NCSA purchases supercomputer
The National Center for Supercomputing Applications has purchased a 1,024-processor Altix supercomputer from SGI of Mountain View, Calif.
The National Center for Supercomputing Applications has purchased a 1,024-processor Altix supercomputer from SGI of Mountain View, Calif.
SGI disclosed the deal in an announcement of two supercomputer sales totaling $55 million to U.S. government agencies. SGI could not disclose details of the other government supercomputer purchase.
NCSA will use the supercomputer for a variety of tasks, including large-scale weather analysis and simulating how the universe developed. The center will also make the computer available through the NSF TeraGrid high-speed network.

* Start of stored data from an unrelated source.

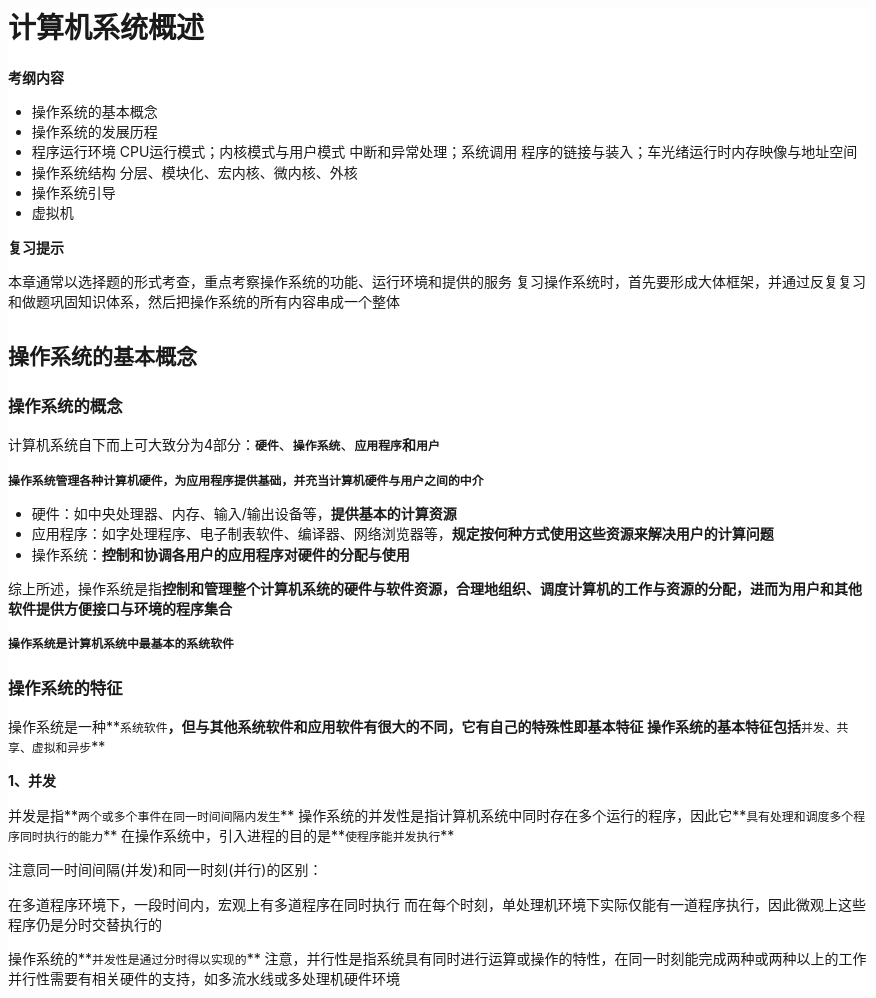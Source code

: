 # 计算机系统概述

**考纲内容**

- 操作系统的基本概念
- 操作系统的发展历程
- 程序运行环境
  CPU运行模式；内核模式与用户模式
  中断和异常处理；系统调用
  程序的链接与装入；车光绪运行时内存映像与地址空间
- 操作系统结构
  分层、模块化、宏内核、微内核、外核
- 操作系统引导
- 虚拟机

**复习提示**

本章通常以选择题的形式考查，重点考察操作系统的功能、运行环境和提供的服务
复习操作系统时，首先要形成大体框架，并通过反复复习和做题巩固知识体系，然后把操作系统的所有内容串成一个整体

## 操作系统的基本概念

### 操作系统的概念

计算机系统自下而上可大致分为4部分：**`硬件`**、**`操作系统`**、**`应用程序`**和**`用户`**

**`操作系统管理各种计算机硬件，为应用程序提供基础，并充当计算机硬件与用户之间的中介`**

- 硬件：如中央处理器、内存、输入/输出设备等，**提供基本的计算资源**
- 应用程序：如字处理程序、电子制表软件、编译器、网络浏览器等，**规定按何种方式使用这些资源来解决用户的计算问题**
- 操作系统：**控制和协调各用户的应用程序对硬件的分配与使用**

综上所述，操作系统是指**控制和管理整个计算机系统的硬件与软件资源，合理地组织、调度计算机的工作与资源的分配，进而为用户和其他软件提供方便接口与环境的程序集合**

**`操作系统是计算机系统中最基本的系统软件`**

### 操作系统的特征

操作系统是一种**`系统软件`**，但与其他系统软件和应用软件有很大的不同，它有自己的特殊性即基本特征
操作系统的基本特征包括**`并发、共享、虚拟和异步`**

**1、并发**

并发是指**`两个或多个事件在同一时间间隔内发生`**
操作系统的并发性是指计算机系统中同时存在多个运行的程序，因此它**`具有处理和调度多个程序同时执行的能力`**
在操作系统中，引入进程的目的是**`使程序能并发执行`**

注意同一时间间隔(并发)和同一时刻(并行)的区别：

在多道程序环境下，一段时间内，宏观上有多道程序在同时执行
而在每个时刻，单处理机环境下实际仅能有一道程序执行，因此微观上这些程序仍是分时交替执行的

操作系统的**`并发性是通过分时得以实现的`**
注意，并行性是指系统具有同时进行运算或操作的特性，在同一时刻能完成两种或两种以上的工作
并行性需要有相关硬件的支持，如多流水线或多处理机硬件环境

The NCSA system, dubbed Cobalt, is expected to provide computational power of up to 6 TFLOPS, or 6 trillion floating-point operations per second. The symmetric multi-processor share-memory system will run 1,024 64-bit processors under the Linux operating system. It will feature 3T of machine-wide accessible random access memory. The system's files will be housed on a 370T InfiniteStorage TP9500 disk array. This data will be accessible to other NCSA supercomputers through an SGI shared file system application called CXFS.
Located at the University of Illinois at Urbana-Champaign, the National Science Foundation-funded NCSA operates high performance computers and associated networks for scientific research.
The system will be installed by the end of 2004 and will be operational by March 2005, according to SGI.